• _What to produce_: Lines outside the range are not wanted. Give again exactly the lines between the line holding "(b) 施主半满时 $\mu=0$、$N_C=N_D/2$，故" and the line holding "要求 $q=1/2$，与 (b)", inclusive, from the listing below.

--- Source material ---

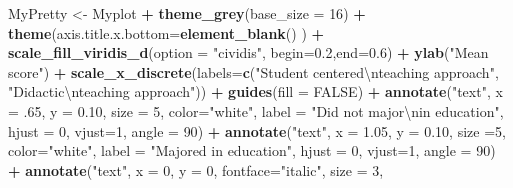 \documentclass[
]{article}
\newenvironment{Shaded}{\begin{snugshade}}{\end{snugshade}}
\newcommand{\CharTok}[1]{\textcolor[rgb]{0.31,0.60,0.02}{#1}}
\newcommand{\DataTypeTok}[1]{\textcolor[rgb]{0.13,0.29,0.53}{#1}}
\newcommand{\DecValTok}[1]{\textcolor[rgb]{0.00,0.00,0.81}{#1}}
\newcommand{\FloatTok}[1]{\textcolor[rgb]{0.00,0.00,0.81}{#1}}
\newcommand{\KeywordTok}[1]{\textcolor[rgb]{0.13,0.29,0.53}{\textbf{#1}}}
\newcommand{\NormalTok}[1]{#1}
\newcommand{\OperatorTok}[1]{\textcolor[rgb]{0.81,0.36,0.00}{\textbf{#1}}}
\newcommand{\OtherTok}[1]{\textcolor[rgb]{0.56,0.35,0.01}{#1}}
\newcommand{\StringTok}[1]{\textcolor[rgb]{0.31,0.60,0.02}{#1}}
\begin{document}
\begin{Shaded}
\begin{Highlighting}[]
\NormalTok{MyPretty <-}\StringTok{ }\NormalTok{Myplot }\OperatorTok{+}
\StringTok{  }\KeywordTok{theme_grey}\NormalTok{(}\DataTypeTok{base_size =} \DecValTok{16}\NormalTok{) }\OperatorTok{+}
\StringTok{  }\KeywordTok{theme}\NormalTok{(}\DataTypeTok{axis.title.x.bottom=}\KeywordTok{element_blank}\NormalTok{() ) }\OperatorTok{+}
\StringTok{  }\KeywordTok{scale_fill_viridis_d}\NormalTok{(}\DataTypeTok{option =} \StringTok{"cividis"}\NormalTok{, }\DataTypeTok{begin=}\FloatTok{0.2}\NormalTok{,}\DataTypeTok{end=}\FloatTok{0.6}\NormalTok{) }\OperatorTok{+}
\StringTok{  }\KeywordTok{ylab}\NormalTok{(}\StringTok{"Mean score"}\NormalTok{)   }\OperatorTok{+}
\StringTok{  }\KeywordTok{scale_x_discrete}\NormalTok{(}\DataTypeTok{labels=}\KeywordTok{c}\NormalTok{(}\StringTok{"Student centered}\CharTok{\textbackslash{}n}\StringTok{teaching approach"}\NormalTok{,}
                            \StringTok{"Didactic}\CharTok{\textbackslash{}n}\StringTok{teaching approach"}\NormalTok{)) }\OperatorTok{+}
\StringTok{  }\KeywordTok{guides}\NormalTok{(}\DataTypeTok{fill =} \OtherTok{FALSE}\NormalTok{) }\OperatorTok{+}
\StringTok{  }\KeywordTok{annotate}\NormalTok{(}\StringTok{"text"}\NormalTok{, }\DataTypeTok{x =} \FloatTok{.65}\NormalTok{, }\DataTypeTok{y =} \FloatTok{0.10}\NormalTok{, }\DataTypeTok{size =} \DecValTok{5}\NormalTok{, }\DataTypeTok{color=}\StringTok{"white"}\NormalTok{, }
            \DataTypeTok{label =} \StringTok{"Did not major}\CharTok{\textbackslash{}n}\StringTok{in education"}\NormalTok{,}
            \DataTypeTok{hjust =} \DecValTok{0}\NormalTok{, }\DataTypeTok{vjust=}\DecValTok{1}\NormalTok{,  }\DataTypeTok{angle =} \DecValTok{90}\NormalTok{) }\OperatorTok{+}\StringTok{ }
\StringTok{  }\KeywordTok{annotate}\NormalTok{(}\StringTok{"text"}\NormalTok{, }\DataTypeTok{x =} \FloatTok{1.05}\NormalTok{, }\DataTypeTok{y =} \FloatTok{0.10}\NormalTok{, }\DataTypeTok{size =}\DecValTok{5}\NormalTok{,  }\DataTypeTok{color=}\StringTok{"white"}\NormalTok{,}
            \DataTypeTok{label =} \StringTok{"Majored in education"}\NormalTok{,}
            \DataTypeTok{hjust =} \DecValTok{0}\NormalTok{, }\DataTypeTok{vjust=}\DecValTok{1}\NormalTok{, }\DataTypeTok{angle =} \DecValTok{90}\NormalTok{) }\OperatorTok{+}
\StringTok{   }
\StringTok{  }\KeywordTok{annotate}\NormalTok{(}\StringTok{"text"}\NormalTok{, }\DataTypeTok{x =} \DecValTok{0}\NormalTok{, }\DataTypeTok{y =} \DecValTok{0}\NormalTok{, }\DataTypeTok{fontface=}\StringTok{"italic"}\NormalTok{, }\DataTypeTok{size =} \DecValTok{3}\NormalTok{,}

\end{Highlighting}
\end{Shaded}
\end{document}

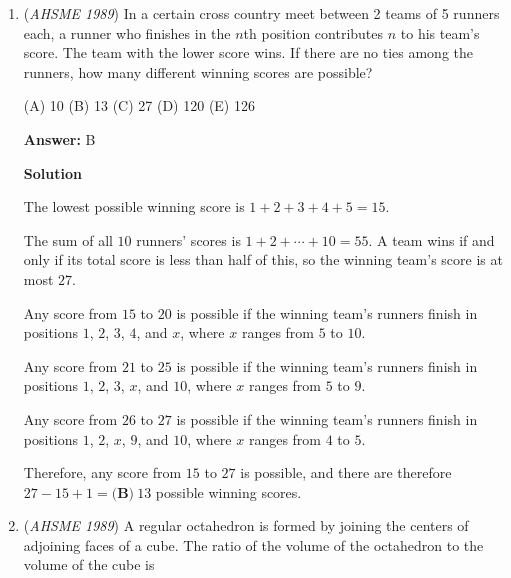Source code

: \begin{enumerate}
 



\textbf{Solution 2}

Denote $T_n$ as the number of such pairs for $n$ people. Then for $T_{n-1}$, when we add an extra spot, we can either have a male or female giving two options. Note that these two options however double the value of $T_{n-1}$. Now if we note that $T_2=1$, we have that $T_5=8$, so that the answer is $\boxed{\textrm{(B)8}}$.

 


	\item (\textit{AHSME 1989}) In a certain cross country meet between 2 teams of 5 runners each, a runner who finishes in the $n$th position contributes $n$ to his team's score. The team with the lower score wins. If there are no ties among the runners, how many different winning scores are possible?


 (A) 10 (B) 13 (C) 27 (D) 120 (E) 126


 
 \textbf{Answer: }B



\textbf{Solution}

The lowest possible winning score is $1 + 2 + 3 + 4 + 5 = 15$.

 The sum of all $10$ runners' scores is $1 + 2 + \cdots + 10 = 55$.  A team wins if and only if its total score is less than half of this, so the winning team's score is at most $27$. 

 Any score from $15$ to $20$ is possible if the winning team's runners finish in positions $1$, $2$, $3$, $4$, and $x$, where $x$ ranges from $5$ to $10$.

 Any score from $21$ to $25$ is possible if the winning team's runners finish in positions $1$, $2$, $3$, $x$, and $10$, where $x$ ranges from $5$ to $9$.

 Any score from $26$ to $27$ is possible if the winning team's runners finish in positions $1$, $2$, $x$, $9$, and $10$, where $x$ ranges from $4$ to $5$.

 Therefore, any score from $15$ to $27$ is possible, and there are therefore $27 - 15 + 1 = \boxed{\textbf{(B)}\ 13}$ possible winning scores.

 


	\item (\textit{AHSME 1989}) A regular octahedron is formed by joining the centers of adjoining faces of a cube. The ratio of the volume of the octahedron to the volume of the cube is



\end{enumerate}
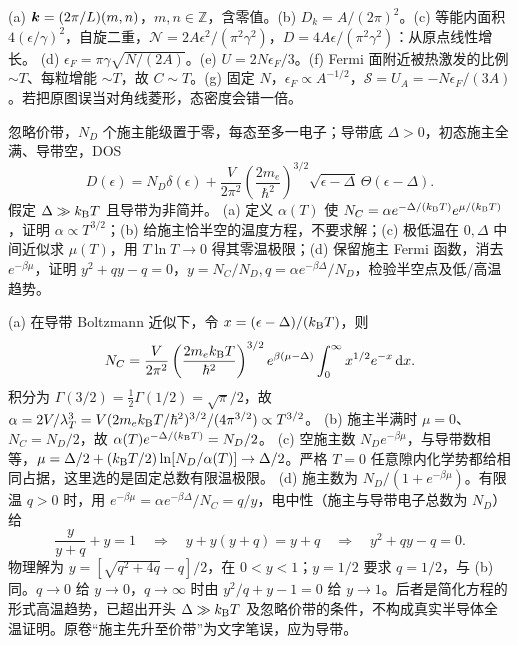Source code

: \begin{solution}
(a) $\vct k=(2\pi/L)(m,n)$，$m,n\in\mathbb Z$，含零值。(b) $D_k=A/(2\pi)^2$。(c) 等能内面积 $4(\epsilon/\gamma)^2$，自旋二重，$\mathcal N=2A\epsilon^2/(\pi^2\gamma^2)$，$D=4A\epsilon/(\pi^2\gamma^2)$：从原点线性增长。
(d) $\epsilon_F=\pi\gamma\sqrt{N/(2A)}$。(e) $U=2N\epsilon_F/3$。(f) Fermi 面附近被热激发的比例 $\sim T$、每粒增能 $\sim T$，故 $C\sim T$。(g) 固定 $N$，$\epsilon_F\propto A^{-1/2}$，$\mathcal S=U_A=-N\epsilon_F/(3A)$。若把原图误当对角线菱形，态密度会错一倍。
\end{solution}
\begin{center}\hspace{1cm}\end{center}
\begin{exercise}
忽略价带，$N_D$ 个施主能级置于零，每态至多一电子；导带底 $\Delta>0$，初态施主全满、导带空，DOS
\[D(\epsilon)=N_D\delta(\epsilon)+\frac V{2\pi^2}\left(\frac{2m_e}{\hbar^2}\right)^{3/2}\sqrt{\epsilon-\Delta}\,\Theta(\epsilon-\Delta).\]
假定 $\Delta\gg\kb T$ 且导带为非简并。
(a) 定义 $\alpha(T)$ 使 $N_C=\alpha e^{-\Delta/(\kb T)}e^{\mu/(\kb T)}$，证明 $\alpha\propto T^{3/2}$；(b) 给施主恰半空的温度方程，不要求解；(c) 极低温在 $0,\Delta$ 中间近似求 $\mu(T)$，用 $T\ln T\to0$ 得其零温极限；(d) 保留施主 Fermi 函数，消去 $e^{-\beta\mu}$，证明 $y^2+qy-q=0$，$y=N_C/N_D,q=\alpha e^{-\beta\Delta}/N_D$，检验半空点及低/高温趋势。
\end{exercise}
\begin{solution}
(a) 在导带 Boltzmann 近似下，令 $x=(\epsilon-\Delta)/(\kb T)$，则
\[N_C=\frac V{2\pi^2}\left(\frac{2m_e\kb T}{\hbar^2}\right)^{3/2}
e^{\beta(\mu-\Delta)}\int_0^\infty x^{1/2}e^{-x}\dd x.\]
积分为 $\Gamma(3/2)=\tfrac12\Gamma(1/2)=\sqrt\pi/2$，故 $\alpha=2V/\lambda_T^3=V(2m_e\kb T/\hbar^2)^{3/2}/(4\pi^{3/2})\propto T^{3/2}$。
(b) 施主半满时 $\mu=0$、$N_C=N_D/2$，故 $\alpha(T)e^{-\Delta/(\kb T)}=N_D/2$。
(c) 空施主数 $N_De^{-\beta\mu}$，与导带数相等，$\mu=\Delta/2+(\kb T/2)\ln[N_D/\alpha(T)]\to\Delta/2$。严格 $T=0$ 任意隙内化学势都给相同占据，这里选的是固定总数有限温极限。
(d) 施主数为 $N_D/(1+e^{-\beta\mu})$。有限温 $q>0$ 时，用 $e^{-\beta\mu}=\alpha e^{-\beta\Delta}/N_C=q/y$，电中性（施主与导带电子总数为 $N_D$）给
\[\frac{y}{y+q}+y=1
\quad\Longrightarrow\quad y+y(y+q)=y+q
\quad\Longrightarrow\quad y^2+qy-q=0.\]
物理解为 $y=[\sqrt{q^2+4q}-q]/2$，在 $0<y<1$；$y=1/2$ 要求 $q=1/2$，与 (b) 同。$q\to0$ 给 $y\to0$，$q\to\infty$ 时由 $y^2/q+y-1=0$ 给 $y\to1$。后者是简化方程的形式高温趋势，已超出开头 $\Delta\gg\kb T$ 及忽略价带的条件，不构成真实半导体全温证明。原卷“施主先升至价带”为文字笔误，应为导带。
\end{solution}
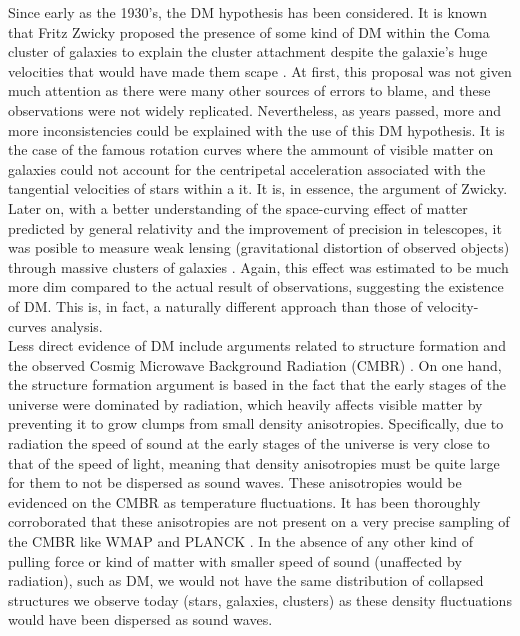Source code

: Since early as the 1930's, the DM hypothesis has been considered. It is known that Fritz Zwicky proposed the presence of some kind of DM within the Coma cluster of galaxies to explain the cluster attachment despite the galaxie's huge velocities that would have made them scape \cite{Fritz}. At first, this proposal was not given much attention as there were many other sources of errors to blame, and these observations were not widely replicated. Nevertheless, as years passed, more and more inconsistencies could be explained with the use of this DM hypothesis. It is the case of the famous rotation curves \cite{rotationCurves} where the ammount of visible matter on galaxies could not account for the centripetal acceleration associated with the tangential velocities of stars within a it. It is, in essence, the argument of Zwicky. Later on, with a better understanding of the space-curving effect of matter predicted by general relativity and the improvement of precision in telescopes, it was posible to measure weak lensing (gravitational distortion of observed objects) through massive clusters of galaxies \cite{weak_Lensing}. Again, this effect was estimated to be much more dim compared to the actual result of observations, suggesting the existence of DM. This is, in fact, a naturally different approach than those of velocity-curves analysis.\\

Less direct evidence of DM include arguments related to structure formation and the observed Cosmig Microwave Background Radiation (CMBR) \cite{structure formation}. On one hand, the structure formation argument is based in the fact that the early stages of the universe were dominated by radiation, which heavily affects visible matter by preventing it to grow clumps from small density anisotropies. Specifically, due to radiation the speed of sound at the early stages of the universe is very close to that of the speed of light, meaning that density anisotropies must be quite large for them to not be dispersed as sound waves. These anisotropies would be evidenced on the CMBR as temperature fluctuations. It has been thoroughly corroborated that these anisotropies are not present on a very precise sampling of the CMBR like WMAP \cite{WMAP} and PLANCK \cite{PLANCK}. In the absence of any other kind of pulling force or kind of matter with smaller speed of sound (unaffected by radiation), such as DM, we would not have the same distribution of collapsed structures we observe today (stars, galaxies, clusters) as these density fluctuations would have been dispersed as sound waves. \\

---

• _Reply_:
(b) 施主半满时 $\mu=0$、$N_C=N_D/2$，故 $\alpha(T)e^{-\Delta/(\kb T)}=N_D/2$。
(c) 空施主数 $N_De^{-\beta\mu}$，与导带数相等，$\mu=\Delta/2+(\kb T/2)\ln[N_D/\alpha(T)]\to\Delta/2$。严格 $T=0$ 任意隙内化学势都给相同占据，这里选的是固定总数有限温极限。
(d) 施主数为 $N_D/(1+e^{-\beta\mu})$。有限温 $q>0$ 时，用 $e^{-\beta\mu}=\alpha e^{-\beta\Delta}/N_C=q/y$，电中性（施主与导带电子总数为 $N_D$）给
\[\frac{y}{y+q}+y=1
\quad\Longrightarrow\quad y+y(y+q)=y+q
\quad\Longrightarrow\quad y^2+qy-q=0.\]
物理解为 $y=[\sqrt{q^2+4q}-q]/2$，在 $0<y<1$；$y=1/2$ 要求 $q=1/2$，与 (b) 同。$q\to0$ 给 $y\to0$，$q\to\infty$ 时由 $y^2/q+y-1=0$ 给 $y\to1$。后者是简化方程的形式高温趋势，已超出开头 $\Delta\gg\kb T$ 及忽略价带的条件，不构成真实半导体全温证明。原卷“施主先升至价带”为文字笔误，应为导带。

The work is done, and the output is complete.